In the entries that follow, find each line with the word "voters" and copy it.

DATASET EXTRACT:
####

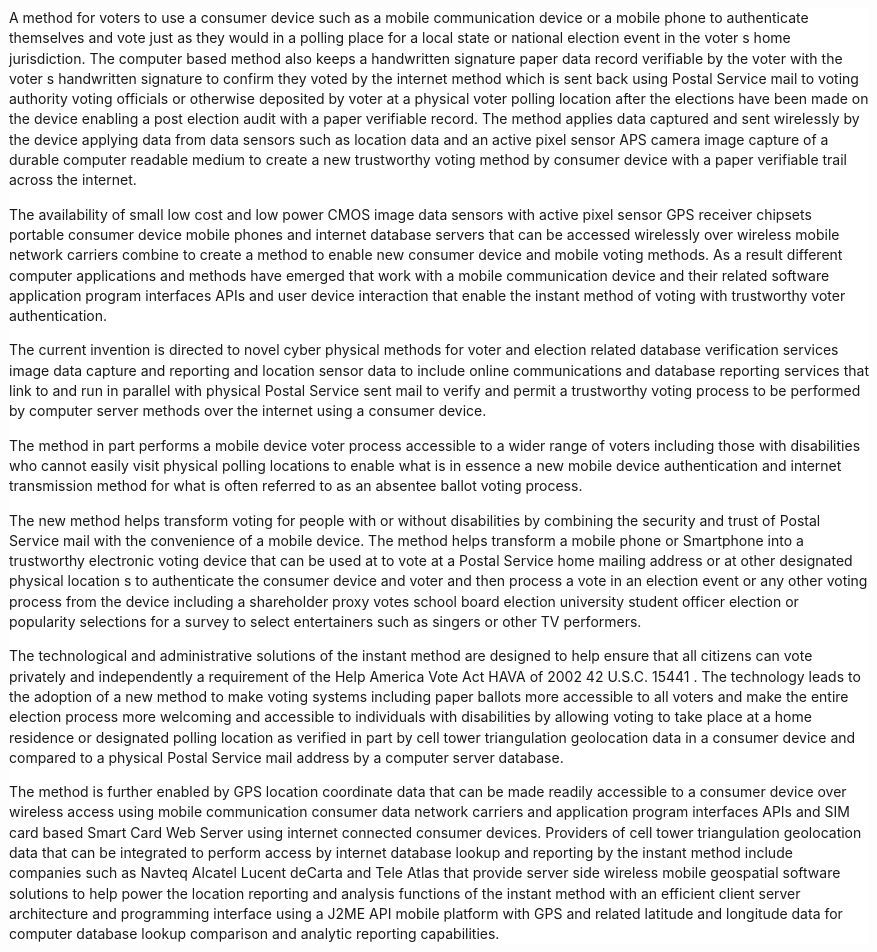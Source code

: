 A method for voters to use a consumer device such as a mobile communication device or a mobile phone to authenticate themselves and vote just as they would in a polling place for a local state or national election event in the voter s home jurisdiction. The computer based method also keeps a handwritten signature paper data record verifiable by the voter with the voter s handwritten signature to confirm they voted by the internet method which is sent back using Postal Service mail to voting authority voting officials or otherwise deposited by voter at a physical voter polling location after the elections have been made on the device enabling a post election audit with a paper verifiable record. The method applies data captured and sent wirelessly by the device applying data from data sensors such as location data and an active pixel sensor APS camera image capture of a durable computer readable medium to create a new trustworthy voting method by consumer device with a paper verifiable trail across the internet.

The availability of small low cost and low power CMOS image data sensors with active pixel sensor GPS receiver chipsets portable consumer device mobile phones and internet database servers that can be accessed wirelessly over wireless mobile network carriers combine to create a method to enable new consumer device and mobile voting methods. As a result different computer applications and methods have emerged that work with a mobile communication device and their related software application program interfaces APIs and user device interaction that enable the instant method of voting with trustworthy voter authentication.

The current invention is directed to novel cyber physical methods for voter and election related database verification services image data capture and reporting and location sensor data to include online communications and database reporting services that link to and run in parallel with physical Postal Service sent mail to verify and permit a trustworthy voting process to be performed by computer server methods over the internet using a consumer device.

The method in part performs a mobile device voter process accessible to a wider range of voters including those with disabilities who cannot easily visit physical polling locations to enable what is in essence a new mobile device authentication and internet transmission method for what is often referred to as an absentee ballot voting process.

The new method helps transform voting for people with or without disabilities by combining the security and trust of Postal Service mail with the convenience of a mobile device. The method helps transform a mobile phone or Smartphone into a trustworthy electronic voting device that can be used at to vote at a Postal Service home mailing address or at other designated physical location s to authenticate the consumer device and voter and then process a vote in an election event or any other voting process from the device including a shareholder proxy votes school board election university student officer election or popularity selections for a survey to select entertainers such as singers or other TV performers.

The technological and administrative solutions of the instant method are designed to help ensure that all citizens can vote privately and independently a requirement of the Help America Vote Act HAVA of 2002 42 U.S.C. 15441 . The technology leads to the adoption of a new method to make voting systems including paper ballots more accessible to all voters and make the entire election process more welcoming and accessible to individuals with disabilities by allowing voting to take place at a home residence or designated polling location as verified in part by cell tower triangulation geolocation data in a consumer device and compared to a physical Postal Service mail address by a computer server database.

The method is further enabled by GPS location coordinate data that can be made readily accessible to a consumer device over wireless access using mobile communication consumer data network carriers and application program interfaces APIs and SIM card based Smart Card Web Server using internet connected consumer devices. Providers of cell tower triangulation geolocation data that can be integrated to perform access by internet database lookup and reporting by the instant method include companies such as Navteq Alcatel Lucent deCarta and Tele Atlas that provide server side wireless mobile geospatial software solutions to help power the location reporting and analysis functions of the instant method with an efficient client server architecture and programming interface using a J2ME API mobile platform with GPS and related latitude and longitude data for computer database lookup comparison and analytic reporting capabilities.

####

RESPONSE BOX:
: A method for voters to use a consumer device such as a mobile communication device or a mobile phone to authenticate themselves and vote just as they would in a polling place for a local state or national election event in the voter s home jurisdiction. The computer based method also keeps a handwritten signature paper data record verifiable by the voter with the voter s handwritten signature to confirm they voted by the internet method which is sent back using Postal Service mail to voting authority voting officials or otherwise deposited by voter at a physical voter polling location after the elections have been made on the device enabling a post election audit with a paper verifiable record. The method applies data captured and sent wirelessly by the device applying data from data sensors such as location data and an active pixel sensor APS camera image capture of a durable computer readable medium to create a new trustworthy voting method by consumer device with a paper verifiable trail across the internet.
The method in part performs a mobile device voter process accessible to a wider range of voters including those with disabilities who cannot easily visit physical polling locations to enable what is in essence a new mobile device authentication and internet transmission method for what is often referred to as an absentee ballot voting process.
The technological and administrative solutions of the instant method are designed to help ensure that all citizens can vote privately and independently a requirement of the Help America Vote Act HAVA of 2002 42 U.S.C. 15441 . The technology leads to the adoption of a new method to make voting systems including paper ballots more accessible to all voters and make the entire election process more welcoming and accessible to individuals with disabilities by allowing voting to take place at a home residence or designated polling location as verified in part by cell tower triangulation geolocation data in a consumer device and compared to a physical Postal Service mail address by a computer server database.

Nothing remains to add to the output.